Posted by: Laurence Simons 30/01/13

If Britain and the European Union (EU) were a couple as opposed to psychogeographical entities based on the acceptance of global financial systems and centralised legislation, they would definitely be in some kind of intensive marriage counselling, following many years of a tempestuous relationship that would put a 19th century romantic novelist to shame.

The conflict between mutual dependency, deep cultural disdain and empty posturing flared up again following prime minister David Cameron's proposal of a renegotiation of the British position within the EU, in a speech that made headlines across Europe and generated a great deal of excitement among politicos across the UK.

One industry that will be following the twists and turns of this debate intently is the legal profession - English law firms launched a major invasion of the continent almost two decades ago, and many UK lawyer jobs are now closely linked to Europe and the bottom line of some firms deeply dependent on their continental work.

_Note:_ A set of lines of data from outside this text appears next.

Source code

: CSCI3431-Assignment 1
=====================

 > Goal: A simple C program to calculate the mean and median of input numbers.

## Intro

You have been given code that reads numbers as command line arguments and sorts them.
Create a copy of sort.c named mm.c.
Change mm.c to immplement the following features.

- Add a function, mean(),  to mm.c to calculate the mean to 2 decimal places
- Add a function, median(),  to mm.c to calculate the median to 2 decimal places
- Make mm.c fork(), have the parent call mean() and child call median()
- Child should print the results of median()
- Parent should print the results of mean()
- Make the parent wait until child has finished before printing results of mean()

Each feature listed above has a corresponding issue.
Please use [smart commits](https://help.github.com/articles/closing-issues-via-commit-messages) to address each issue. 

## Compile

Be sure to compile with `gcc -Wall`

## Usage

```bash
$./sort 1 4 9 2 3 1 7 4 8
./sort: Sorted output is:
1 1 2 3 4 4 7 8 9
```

With this in mind, it would be expected that legal bodies are likely to oppose any move to extricate Britain from the EU, considering the impact a shake-up of the relationship could have on their business in Europe.

However, the experts contacted by the Global Legal Post maintained an air of lawyerly discretion and diffidence when discussing their feelings on Mr Cameron's gambit.

Maura McGowan, chairwoman of the Bar Council, said: "The prime minister recognises the important role which the United Kingdom plays in the EU and that is reflected by the important role of the English bar in European courts."

On the other hand, Jonathan Goldsmith, secretary general of the Council for the Bars and Law Society of the EU, suggested in his weekly blog for the Law Gazette that the prime minister was not offering the European organisation sufficient respect and indicating that he felt the EU's legal services sector is a vibrant and hard-working area.

He pointed to an EU-funded project to enable cross-border electronic transactions across European borders in the future and steps towards agreeing a new European patent regime as two measures that could benefit the UK legal sector.

"It should not need pointing out that the legal services group which will doubtless benefit most from these various measures are solicitors of England and Wales, who have already taken advantage of the single market to grow their presence in most, if not all, European countries," Mr Goldsmith concluded.

How the dispute over Britain's role in the EU will play out is uncertain - the legal sector will no doubt be watching closely.